-------- Records for this exercise --------
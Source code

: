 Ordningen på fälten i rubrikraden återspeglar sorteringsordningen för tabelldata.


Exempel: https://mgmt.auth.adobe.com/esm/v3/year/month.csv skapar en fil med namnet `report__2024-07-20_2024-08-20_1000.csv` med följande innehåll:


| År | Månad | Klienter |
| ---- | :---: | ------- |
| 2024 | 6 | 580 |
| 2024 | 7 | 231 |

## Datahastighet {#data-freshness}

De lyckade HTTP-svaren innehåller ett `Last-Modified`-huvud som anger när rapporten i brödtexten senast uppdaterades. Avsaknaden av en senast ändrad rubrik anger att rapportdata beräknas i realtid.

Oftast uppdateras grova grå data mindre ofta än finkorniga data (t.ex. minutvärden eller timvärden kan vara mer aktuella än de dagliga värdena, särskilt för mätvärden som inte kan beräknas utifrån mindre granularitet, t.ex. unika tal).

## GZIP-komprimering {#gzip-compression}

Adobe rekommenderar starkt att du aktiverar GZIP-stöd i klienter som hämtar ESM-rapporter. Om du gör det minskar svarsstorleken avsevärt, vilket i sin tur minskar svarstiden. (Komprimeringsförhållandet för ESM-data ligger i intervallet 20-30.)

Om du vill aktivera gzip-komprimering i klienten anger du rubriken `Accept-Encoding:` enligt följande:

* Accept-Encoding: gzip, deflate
--------
-------- Records for this exercise --------
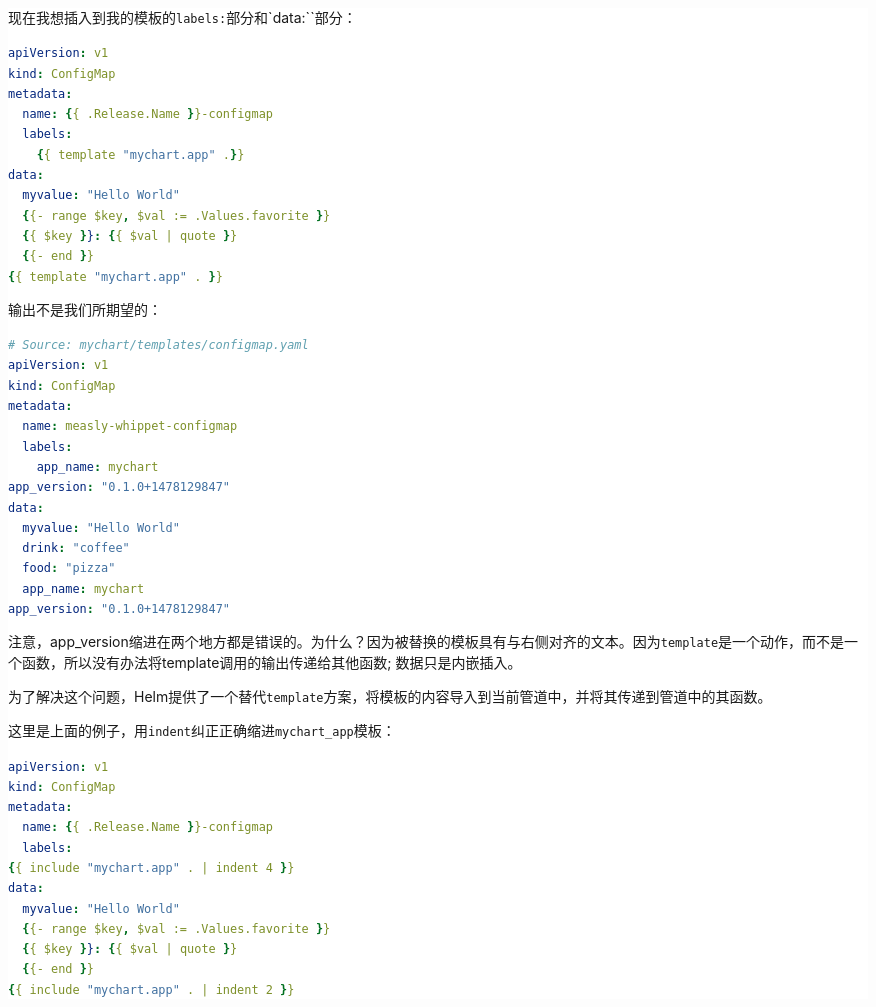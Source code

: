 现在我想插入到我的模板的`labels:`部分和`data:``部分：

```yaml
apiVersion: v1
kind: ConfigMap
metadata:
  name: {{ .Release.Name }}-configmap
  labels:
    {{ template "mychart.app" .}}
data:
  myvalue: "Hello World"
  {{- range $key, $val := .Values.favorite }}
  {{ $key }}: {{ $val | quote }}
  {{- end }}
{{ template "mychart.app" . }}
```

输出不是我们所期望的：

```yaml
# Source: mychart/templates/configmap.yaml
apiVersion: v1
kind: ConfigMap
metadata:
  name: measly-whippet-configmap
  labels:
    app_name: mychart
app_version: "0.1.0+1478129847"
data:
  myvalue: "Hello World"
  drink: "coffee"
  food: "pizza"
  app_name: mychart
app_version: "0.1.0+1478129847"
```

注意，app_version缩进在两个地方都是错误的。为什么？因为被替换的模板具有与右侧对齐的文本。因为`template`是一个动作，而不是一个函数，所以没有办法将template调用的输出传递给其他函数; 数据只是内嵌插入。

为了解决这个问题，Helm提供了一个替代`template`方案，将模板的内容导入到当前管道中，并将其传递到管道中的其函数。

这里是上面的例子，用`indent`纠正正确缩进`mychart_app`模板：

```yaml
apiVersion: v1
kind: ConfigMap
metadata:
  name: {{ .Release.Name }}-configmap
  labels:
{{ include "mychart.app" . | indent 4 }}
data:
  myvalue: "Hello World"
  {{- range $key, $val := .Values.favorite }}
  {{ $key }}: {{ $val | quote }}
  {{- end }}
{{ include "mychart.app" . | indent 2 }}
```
--------
Task prompt: Word for word, restate the lines of the listing above starting at the line with "2024 | 6 | 580 |" and ending at the line with "De lyckade HTTP-svaren", and nothing outside them.

Task response:
| 2024 | 6 | 580 |
| 2024 | 7 | 231 |

## Datahastighet {#data-freshness}

De lyckade HTTP-svaren innehåller ett `Last-Modified`-huvud som anger när rapporten i brödtexten senast uppdaterades. Avsaknaden av en senast ändrad rubrik anger att rapportdata beräknas i realtid.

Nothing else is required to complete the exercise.